Friday, December 13, 2013

How do I prepare a demand letter pursuant to Mass. Gen. Laws chapter 93A?




13 December 2013

There are many requirements to a demand letter (and we will touch on only one of them in this post).  The point to keep in mind is that it is not just a letter, it is a unique, special letter that if done properly triggers the obligations and protections afforded by the Massachusetts Consumer Protection Act.

For the (consumer) sender, it is a prerequisite to making a claim of a violation under the Act.  It is usually referred to as an unfair and deceptive business practice claim under Massachusetts law, which would entitle the sender/plaintiff double or treble damages, plus attorney’s fees and costs. The plaintiff must win at trial and then the judge decides whether the wrongful act or practice was a knowing violation of the act or the tender of settlement was made in bad faith with knowledge the act or practice was a violation.  Mass. Gen. Laws. c. 93A §9(3).

For the recipient, it means the clock is ticking on the opportunity to send a response (30 days from date sent, not received), a reasonable tender of settlement, to limit the damages possible if the court finds the tender was reasonable at the time in relation to the sender’s/plaintiff’s injuries/damages.

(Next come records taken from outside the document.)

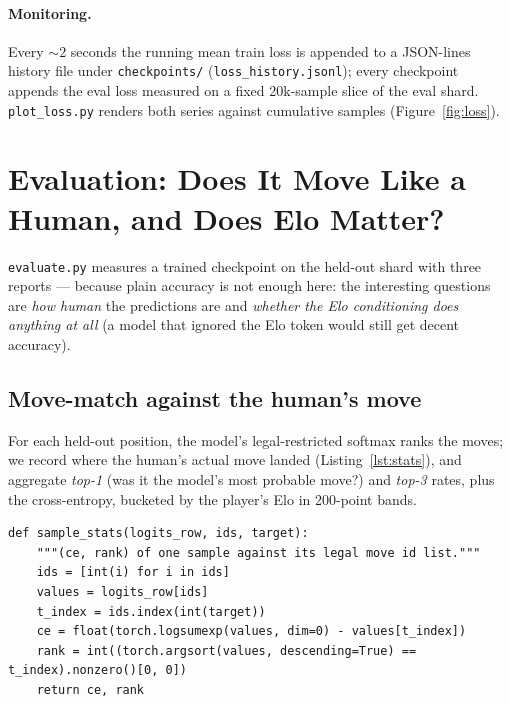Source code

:\documentclass[10pt,a4paper]{article}
\newcommand{\code}[1]{\texttt{#1}}
\begin{document}
\paragraph{Monitoring.} Every $\sim$2 seconds the running mean train loss
is appended to a JSON-lines history file under \code{checkpoints/}
(\verb|loss_history.jsonl|); every checkpoint appends the eval loss
measured on a fixed 20k-sample slice of the eval shard.
\verb|plot_loss.py| renders both series against cumulative samples
(Figure~\ref{fig:loss}).

\section{Evaluation: Does It Move Like a Human, and Does Elo Matter?}\label{sec:eval}

\code{evaluate.py} measures a trained checkpoint on the held-out shard
with three reports --- because plain accuracy is not enough here: the
interesting questions are \emph{how human} the predictions are and
\emph{whether the Elo conditioning does anything at all} (a model that
ignored the Elo token would still get decent accuracy).

\subsection{Move-match against the human's move}

For each held-out position, the model's legal-restricted softmax ranks
the moves; we record where the human's actual move landed
(Listing~\ref{lst:stats}), and aggregate \emph{top-1} (was it the
model's most probable move?) and \emph{top-3} rates, plus the
cross-entropy, bucketed by the player's Elo in 200-point bands.

\begin{lstlisting}[style=code, caption={Per-sample statistics
(\code{evaluate.py}). \code{ce} is Eq.~\eqref{eq:maskedce} for one
sample; \code{rank} is the position of the human's move among the
model's sorted legal moves (0 = top-1).}, label={lst:stats}]
def sample_stats(logits_row, ids, target):
    """(ce, rank) of one sample against its legal move id list."""
    ids = [int(i) for i in ids]
    values = logits_row[ids]
    t_index = ids.index(int(target))
    ce = float(torch.logsumexp(values, dim=0) - values[t_index])
    rank = int((torch.argsort(values, descending=True) == t_index).nonzero()[0, 0])
    return ce, rank
\end{lstlisting}
\end{document}

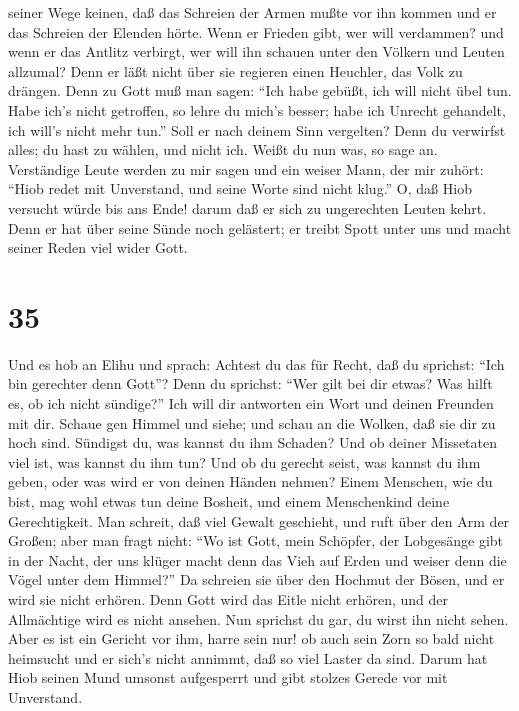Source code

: seiner Wege keinen,  daß das Schreien der Armen mußte vor
ihn kommen und er das Schreien der Elenden hörte.  Wenn er
Frieden gibt, wer will verdammen? und wenn er das Antlitz verbirgt, wer
will ihn schauen unter den Völkern und Leuten allzumal? 
Denn er läßt nicht über sie regieren einen Heuchler, das Volk zu
drängen.  Denn zu Gott muß man sagen: ``Ich habe gebüßt,
ich will nicht übel tun.  Habe ich's nicht getroffen, so
lehre du mich's besser; habe ich Unrecht gehandelt, ich will's nicht
mehr tun.''  Soll er nach deinem Sinn vergelten? Denn du
verwirfst alles; du hast zu wählen, und nicht ich. Weißt du nun was, so
sage an.  Verständige Leute werden zu mir sagen und ein
weiser Mann, der mir zuhört:  ``Hiob redet mit Unverstand,
und seine Worte sind nicht klug.''  O, daß Hiob versucht
würde bis ans Ende! darum daß er sich zu ungerechten Leuten kehrt.
 Denn er hat über seine Sünde noch gelästert; er treibt
Spott unter uns und macht seiner Reden viel wider Gott.

\hypertarget{section-34}{%
\section{35}\label{section-34}}

 Und es hob an Elihu und sprach:  Achtest du das
für Recht, daß du sprichst: ``Ich bin gerechter denn Gott''?
 Denn du sprichst: ``Wer gilt bei dir etwas? Was hilft es,
ob ich nicht sündige?''  Ich will dir antworten ein Wort und
deinen Freunden mit dir.  Schaue gen Himmel und siehe; und
schau an die Wolken, daß sie dir zu hoch sind.  Sündigst du,
was kannst du ihm Schaden? Und ob deiner Missetaten viel ist, was kannst
du ihm tun?  Und ob du gerecht seist, was kannst du ihm
geben, oder was wird er von deinen Händen nehmen?  Einem
Menschen, wie du bist, mag wohl etwas tun deine Bosheit, und einem
Menschenkind deine Gerechtigkeit.  Man schreit, daß viel
Gewalt geschieht, und ruft über den Arm der Großen;  aber
man fragt nicht: ``Wo ist Gott, mein Schöpfer, der Lobgesänge gibt in
der Nacht,  der uns klüger macht denn das Vieh auf Erden
und weiser denn die Vögel unter dem Himmel?''  Da schreien
sie über den Hochmut der Bösen, und er wird sie nicht erhören.
 Denn Gott wird das Eitle nicht erhören, und der
Allmächtige wird es nicht ansehen.  Nun sprichst du gar, du
wirst ihn nicht sehen. Aber es ist ein Gericht vor ihm, harre sein nur!
 ob auch sein Zorn so bald nicht heimsucht und er sich's
nicht annimmt, daß so viel Laster da sind.  Darum hat Hiob
seinen Mund umsonst aufgesperrt und gibt stolzes Gerede vor mit
Unverstand.

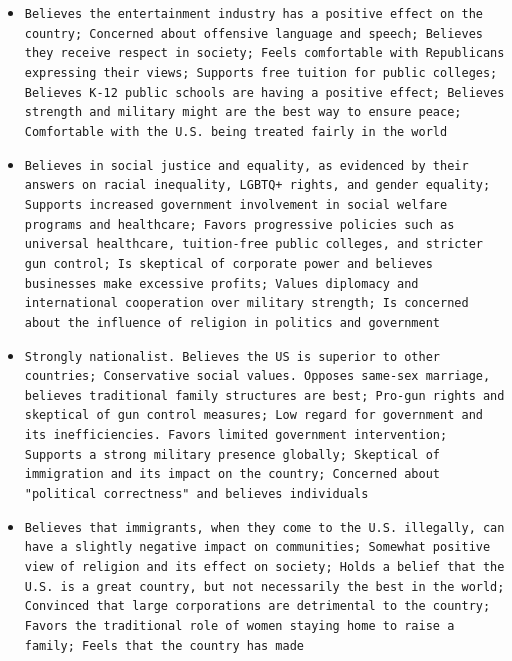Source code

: \documentclass[11pt]{article}
\begin{document}
\begin{itemize}
\item \texttt{Believes the entertainment industry has a positive effect on the country; Concerned about offensive language and speech; Believes they receive respect in society; Feels comfortable with Republicans expressing their views; Supports free tuition for public colleges; Believes K-12 public schools are having a positive effect; Believes strength and military might are the best way to ensure peace; Comfortable with the U.S. being treated fairly in the world}
\item \texttt{Believes in social justice and equality, as evidenced by their answers on racial inequality, LGBTQ+ rights, and gender equality; Supports increased government involvement in social welfare programs and healthcare; Favors progressive policies such as universal healthcare, tuition-free public colleges, and stricter gun control; Is skeptical of corporate power and believes businesses make excessive profits; Values diplomacy and international cooperation over military strength; Is concerned about the influence of religion in politics and government}
\item \texttt{Strongly nationalist. Believes the US is superior to other countries; Conservative social values. Opposes same-sex marriage, believes traditional family structures are best; Pro-gun rights and skeptical of gun control measures; Low regard for government and its inefficiencies. Favors limited government intervention; Supports a strong military presence globally; Skeptical of immigration and its impact on the country; Concerned about "political correctness" and believes individuals}
\item \texttt{Believes that immigrants, when they come to the U.S. illegally, can have a slightly negative impact on communities; Somewhat positive view of religion and its effect on society; Holds a belief that the U.S. is a great country, but not necessarily the best in the world; Convinced that large corporations are detrimental to the country; Favors the traditional role of women staying home to raise a family; Feels that the country has made}
\end{itemize}
\end{document}
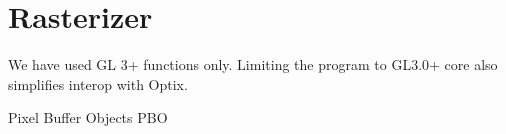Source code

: \part{Rasterizer}

We have used GL 3+ functions only. Limiting the program to GL3.0+ core also simplifies interop with Optix.

Pixel Buffer Objects PBO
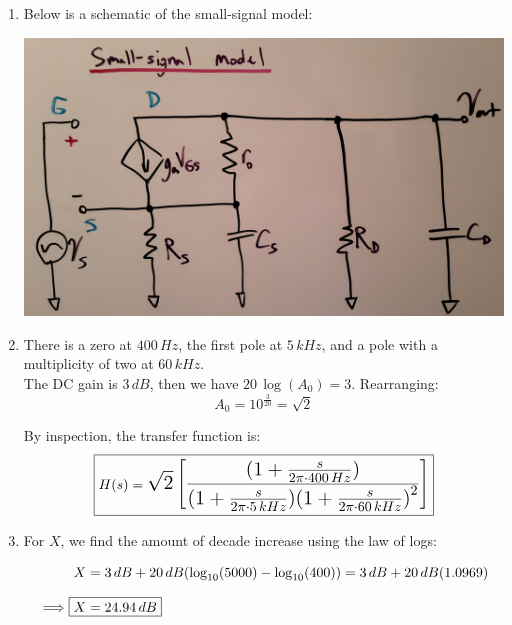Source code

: \documentclass[12pt, fleqn]{article}
\begin{document}
\begin{enumerate}[label=(\alph*)]
    \item
    {
    Below is a schematic of the small-signal model:

    \includegraphics[scale=0.08, center]{p2ss.jpg}\\
    }
    \item
    {
    There is a zero at $400\,Hz$, the first pole at $5\,kHz$, and a pole with a multiplicity of two at $60\,kHz$.\\[0.5cm]
    
    The DC gain is $3\,dB$, then we have $20\,\log(A_0) = 3$.  Rearranging:
    \begin{equation}
        A_0 = 10^{\frac{3}{20}} = \sqrt{2}
    \end{equation}
    
    By inspection, the transfer function is:
    \begin{equation}
        \boxed{H(s) = \mathlarger{\mathlarger{\sqrt{2} \left[\frac{(1 + \frac{s}{2\pi \cdot 400\,Hz})}{(1 + \frac{s}{2\pi \cdot 5\,kHz}){(1 + \frac{s}{2\pi \cdot 60\,kHz})}^2}\right]}}}
    \end{equation}
    }
    \item
    {
    For $X$, we find the amount of decade increase using the law of logs:
    
    \begin{align*}
        X &= 3\,dB + 20\,dB(\log_{10}(5000) - \log_{10}(400)) = 3\,dB + 20\,dB(1.0969)\\[0.25cm]
        \implies \Aboxed{X &= 24.94\,dB}
    \end{align*}
    
}
\end{enumerate}
\end{document}
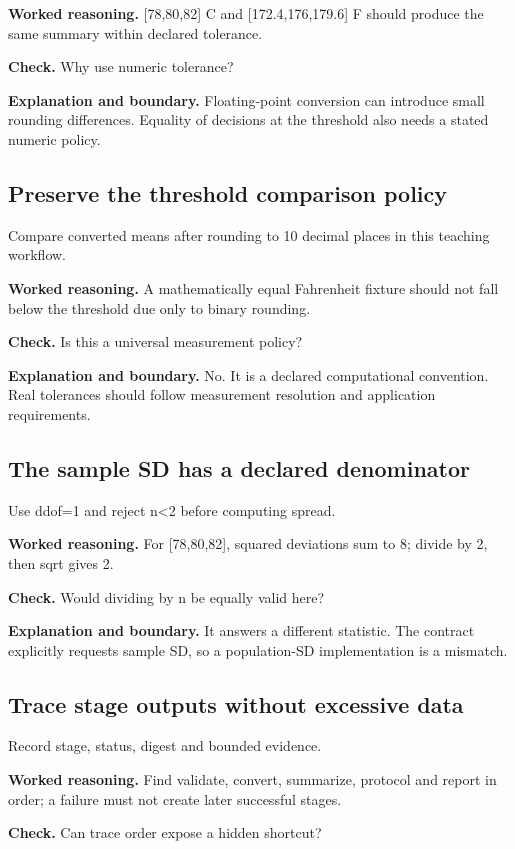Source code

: \textbf{Worked reasoning.} [78,80,82] C and [172.4,176,179.6] F should produce the same summary within declared tolerance.

\textbf{Check.} Why use numeric tolerance?

\textbf{Explanation and boundary.} Floating-point conversion can introduce small rounding differences. Equality of decisions at the threshold also needs a stated numeric policy.

\subsection{Preserve the threshold comparison policy}
Compare converted means after rounding to 10 decimal places in this teaching workflow.

\textbf{Worked reasoning.} A mathematically equal Fahrenheit fixture should not fall below the threshold due only to binary rounding.

\textbf{Check.} Is this a universal measurement policy?

\textbf{Explanation and boundary.} No. It is a declared computational convention. Real tolerances should follow measurement resolution and application requirements.

\subsection{The sample SD has a declared denominator}
Use ddof=1 and reject n<2 before computing spread.

\textbf{Worked reasoning.} For [78,80,82], squared deviations sum to 8; divide by 2, then sqrt gives 2.

\textbf{Check.} Would dividing by n be equally valid here?

\textbf{Explanation and boundary.} It answers a different statistic. The contract explicitly requests sample SD, so a population-SD implementation is a mismatch.

\subsection{Trace stage outputs without excessive data}
Record stage, status, digest and bounded evidence.

\textbf{Worked reasoning.} Find validate, convert, summarize, protocol and report in order; a failure must not create later successful stages.

\textbf{Check.} Can trace order expose a hidden shortcut?

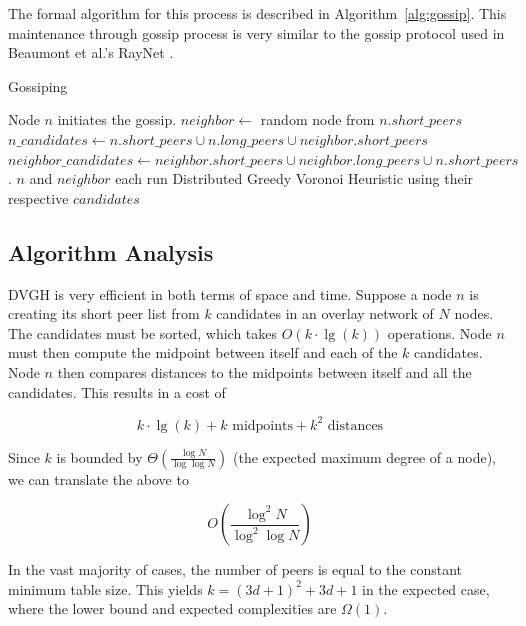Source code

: \documentclass[11pt, conference, letterpaper]{IEEEtran}
\begin{document}
The formal algorithm for this process is described in Algorithm~\ref{alg:gossip}.
This maintenance through gossip process is very similar to the gossip protocol used in Beaumont et al.'s RayNet \cite{raynet}.


\begin{algorithm}
\caption{Gossiping}
\label{alg:gossip}
\begin{algorithmic}[1]  %
	\STATE Node $n$ initiates the gossip.
	\STATE $neighbor \leftarrow$ random node from $n.short\_peers$
   \STATE $n\_candidates \leftarrow n.short\_peers \cup n.long\_peers \cup neighbor.short\_peers$
   \STATE $neighbor\_candidates \leftarrow neighbor.short\_peers \cup neighbor.long\_peers \cup n.short\_peers$.  
   \STATE $n$ and $neighbor$ each run Distributed Greedy Voronoi Heuristic using their respective $candidates$
\end{algorithmic} 
\end{algorithm}












\subsection{Algorithm Analysis}

DVGH is very efficient in both terms of space and time.
Suppose a node $n$ is creating its short peer list from $k$ candidates in an overlay network of $N$ nodes. 
The candidates must be sorted, which takes $O(k\cdot\lg(k))$ operations.  
Node $n$ must then compute the midpoint between itself and each of the $k$ candidates.  
Node $n$ then compares distances to the midpoints between itself and all the candidates.  
This results in a cost of 

\[ k\cdot\lg(k) + k \text{ midpoints}  + k^{2} \text{ distances} \]


Since $k$ is  bounded by $\Theta(\frac{\log N}{\log \log N} )$ \cite{bern1991expected} (the expected maximum degree of a node), we can translate the above to

\[O(\frac{\log^{2} N}{\log^{2} \log N} )\]

In the vast majority of cases, the number of peers is equal to the constant minimum table size. 
This yields $k=(3d+1)^{2}+3d+1$ in the expected case, where the lower bound and expected complexities are $\Omega(1)$.
\end{document}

What makes this exchange so important is that if there is a trial, you can expect that there will be an argument over whether the letter was sufficient under the law, and if there was a response, whether is too was sufficient under the law.

As stated, there are many requirements to a demand letter under Mass. Gen. Laws c. 93A, a very important one is that the letter must “define the injury suffered and the relief demanded in a manner that provides the prospective defendant with an opportunity to review the facts and the law involved to see if the requested relief should be granted or denied and enables him to make a reasonable tender of settlement.” Simas v. House of Cabinets, Inc., 53 Mass. App. Ct. 131, 139 (2001).  This should be the heart of a demand letter.  Keep this in mind when drafting the letter.  It is helpful to review your letter when done from the perspective of the recipient and if enough info is provided to enable an evaluation of the claims.  A cursory description may not be enough.  Thorpe v. Mutual of Omaha Ins. Co., 984 F.2d 541 (1st Cir 1993).

The author sends and replies to demand letters under Mass. Gen. Laws c. 93A regularly and it is common to see insufficient letters sent, many by lawyers.  The author believes this is the case because there is more to the subject than many lawyers think and the subject matter changes as well.  (It is significant enough to be on the Massachusetts bar exam.).  There are many court rulings on the sufficiency of a demand letter (and response) and unless they are reviewed, one of the requirements may catch you.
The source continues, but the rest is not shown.